On March 7, 1891 two men set out on a trek through Bighorn Canyon. Despite the fact that the area was still in the throes of winter and the river was frozen over, E. Gillette and N.S. Sharpe, a prospector, entered the canyon at Horseshoe Bend. Along with them, they pulled a sled loaded with camping supplies and rations which were to last five days. From this trip, Gillette published one of the first detailed descriptions of what could be seen deep inside the canyon.

Not long after setting out the men were dwarfed by the canyon at a “height of 500 feet, with vertical walls.” Near the Montana/Wyoming state line they encountered a Chicago, Burlington and Quincy Railroad crew running a survey to ascertain the possibility of a rail line through the canyon. Gillette marveled at the sight of surveyors working their way around “almost vertical cliffs, hanging on with fingers and toes.” This was in an area where the rocky slopes were up to 45 degrees in grade.

Gold in paying quantities
Gillette was one of the first to view the magnificent Devil Canyon, with rock walls 1,000 feet in height.
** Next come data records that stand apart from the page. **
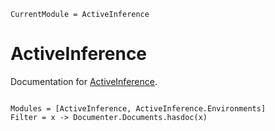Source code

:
 ```@meta
CurrentModule = ActiveInference
```

# ActiveInference

Documentation for [ActiveInference](https://github.com/ilabcode/ActiveInference.jl).

```@index
```

```@autodocs
Modules = [ActiveInference, ActiveInference.Environments]
Filter = x -> Documenter.Documents.hasdoc(x)
```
Numerous tracks of wolves and mountain sheep could be seen in the snow. Camp for that night was made at the Sentinal, a pillar of limestone rising a hundred feet in height by twenty feet in diameter. Four miles downriver from the Sentinal, the men found gold colors in the Bobcat, Twentymile and Gyp creeks as they discharged into the Bighorn. This would not be the last time that prospectors were lured by the promise of riches in the Canyon.

On the 9th, two days into the trip, Gillette sighted a “knife-edge” formation at the mouth of Deadman Creek. This “pinnacle on the point towering 700 feet above the river” was named the Tower. A day later, Sharpe found paying quantities of gold at the mouth of Templeton Creek. That night the men camped on a shelf of rock. As they stared upward they noticed a strange phenomenon, the wind was whipping snow wildly on the rim of the canyon, while their camp was dead calm.

Homborg Whirlpool
They awoke early on March 11th, loaded their sled and headed further down the canyon. Passing Big Bull Elk Creek, a level piece of land estimated at 80 acres in size was discovered. This was the first piece of flat ground since Horseshoe Bend. Once again, the canyon widened and reached 1,000 feet, heights not seen since Devil Canyon. After passing Black Canyon, the steepest rapids on the Bighorn, the notorious Homborg Whirpool, came into view. The water “was confined to a narrow bed less than 40 feet wide, the usual width being from 200 to 300 feet.”

From here to the mouth of the canyon, there were many rapids. Warm springs had melted the ice, forcing Gillette and Sharpe to make the rest of the trip along the river bank. Following one last night in the canyon the men reached the valley of the Bighorn. They camped just opposite the ruins of Fort C.F. Smith. They then turned around and made the return trip via Bad Pass Trail, following rock cairns that were left to mark the path over the previous centuries.